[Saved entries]
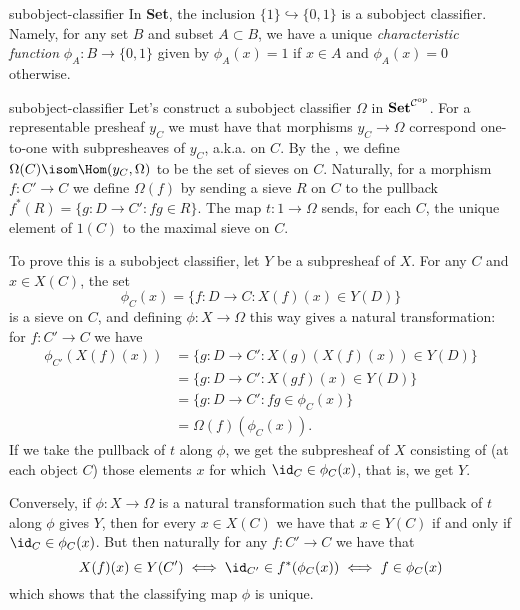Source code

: \begin{example}{subobject-classifier}
    In \textbf{Set}, the inclusion $\{ 1 \} \hookrightarrow \{ 0, 1 \}$ is a subobject classifier. Namely, for any set $B$ and subset $A \subset B$, we have a unique \textit{characteristic function} $\phi_A : B \to \{ 0, 1 \}$ given by $\phi_A(x) = 1$ if $x \in A$ and $\phi_A(x) = 0$ otherwise.
\end{example}

\begin{example}{subobject-classifier}
    Let's construct a subobject classifier $\Omega$ in $\textbf{Set}^{\mathcal{C}^\textup{op}}$. For a representable presheaf $y_C$ we must have that morphisms $y_C \to \Omega$ correspond one-to-one with subpresheaves of $y_C$, a.k.a.  on $C$. By the , we define $\Omega(C) \isom \Hom(y_C, \Omega)$ to be the set of sieves on $C$. Naturally, for a morphism $f : C' \to C$ we define $\Omega(f)$ by sending a sieve $R$ on $C$ to the pullback $f^*(R) = \{ g : D \to C' : fg \in R \}$. The map $t : 1 \to \Omega$ sends, for each $C$, the unique element of $1(C)$ to the maximal sieve on $C$.
    
    To prove this is a subobject classifier, let $Y$ be a subpresheaf of $X$. For any $C$ and $x \in X(C)$, the set
    \[ \phi_C(x) = \{ f : D \to C : X(f)(x) \in Y(D) \} \]
    is a sieve on $C$, and defining $\phi : X \to \Omega$ this way gives a natural transformation: for $f : C' \to C$ we have
    \[ \begin{aligned}
        \phi_{C'}(X(f)(x))
            &= \{ g : D \to C' : X(g)(X(f)(x)) \in Y(D) \} \\
            &= \{ g : D \to C' : X(gf)(x) \in Y(D) \} \\
            &= \{ g : D \to C' : fg \in \phi_C(x) \} \\
            &= \Omega(f)(\phi_C(x)) .
    \end{aligned} \]
    If we take the pullback of $t$ along $\phi$, we get the subpresheaf of $X$ consisting of (at each object $C$) those elements $x$ for which $\id_C \in \phi_C(x)$, that is, we get $Y$.
    
    Conversely, if $\phi : X \to \Omega$ is a natural transformation such that the pullback of $t$ along $\phi$ gives $Y$, then for every $x \in X(C)$ we have that $x \in Y(C)$ if and only if $\id_C \in \phi_C(x)$. But then naturally for any $f : C' \to C$ we have that
    \[ X(f)(x) \in Y(C') \iff \id_{C'} \in f^*(\phi_C(x)) \iff f \in \phi_C(x) \]
    which shows that the classifying map $\phi$ is unique.
\end{example}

**What is required**. Out of the data above, return each line where the word "example" can be found.

**Output below**.
: \begin{example}{subobject-classifier}
\end{example}
\begin{example}{subobject-classifier}
\end{example}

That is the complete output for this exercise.